The defendant's eighth and ninth prayers were given, with very slight modifications, and defendant was not prejudiced by these modifications. Besides, the modifications were proper, and the law involved in them has not been discussed in what we have said above.
The defendant's tenth, eleventh, twelfth and thirteenth prayers were properly refused by the court. The tenth is as to whether the brandy was a payment, and as to its value. The eleventh is as to the plaintiff's right to "split" it up and apply it as a payment on the three notes, and the twelfth is also as to the right of plaintiff to make the application — all of which have been discussed and disposed of in what has already been said.

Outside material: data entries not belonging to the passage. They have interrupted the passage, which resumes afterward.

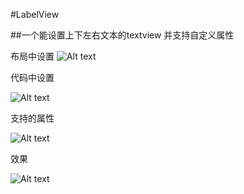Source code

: #LabelView
         
##一个能设置上下左右文本的textview 并支持自定义属性

布局中设置
![Alt text](http://7xu3h5.com1.z0.glb.clouddn.com/QQ%E6%88%AA%E5%9B%BE20160628152103.png)

代码中设置


![Alt text](http://7xu3h5.com1.z0.glb.clouddn.com/QQ%E6%88%AA%E5%9B%BE20160628151726.png)

支持的属性

![Alt text](http://7xu3h5.com1.z0.glb.clouddn.com/QQ%E6%88%AA%E5%9B%BE20160628151835.png)

效果

![Alt text](http://7xu3h5.com1.z0.glb.clouddn.com/QQ%E6%88%AA%E5%9B%BE20160628152132.png)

The thirteenth prayer presents the main point in the case, as to whether there was any evidence of payment or any such evidence as should have been submitted to the jury. If there was not, the defendant was entitled to this prayer. Wittkowsky v. Wasson, 71 N.C. 451; State v. Vinson, 63 N.C. 335. This rule is well established, but where the evidence is slight there is often difficulty in making the application; and in such cases it is the safe rule to submit the question to the good sense of the jury. State v. Allen, 48 N.C. 257. It is true the evidence of this payment was not very positive. But there was certainly some evidence; there was more than a scintilla — more than there was in Wittkowsky v. Wasson, or S. v. Vinson, supra — more than would authorize the court in saying there was no evidence (222) and to take the issue from the jury; and had his Honor done so, he would have committed an error which would have entitled the plaintiff to a new trial. This being so, it cannot be error in the court to submit the issue of payment to the jury; and as the jury have found the payment, and as we find no error in the record, the judgment must be affirmed.
This opinion does not overrule the case of Young v. Alford, 113 N.C. 130. It was before this Court at that time on quite a different state of facts. It then presented two questions — one as to whether the endorsed payments after the claim is barred by the statute were evidence of actual payment — and the Court held they were not. This was held to be so on the trial below, and this question is not presented by this appeal, but in the discussion we have sustained that ruling. The other question was as to whether the indebtedness, which would be a counterclaim, would rebut the statutory bar or revive the indebtedness when barred. That question is not presented by this appeal; but if it were we would sustain that ruling. The judgment is
Affirmed.
Cited: Weeks v. R. R., 119 N.C. 742; Spruill v. Ins. Co., 120 N.C. 149; S. v. Gragg, 122 N.C. 1091; Gupton v. Hawkins, 126 N.C. 83; Bond v. Wilson, 129 N.C. 388; Lee v. Manley, 154 N.C. 246.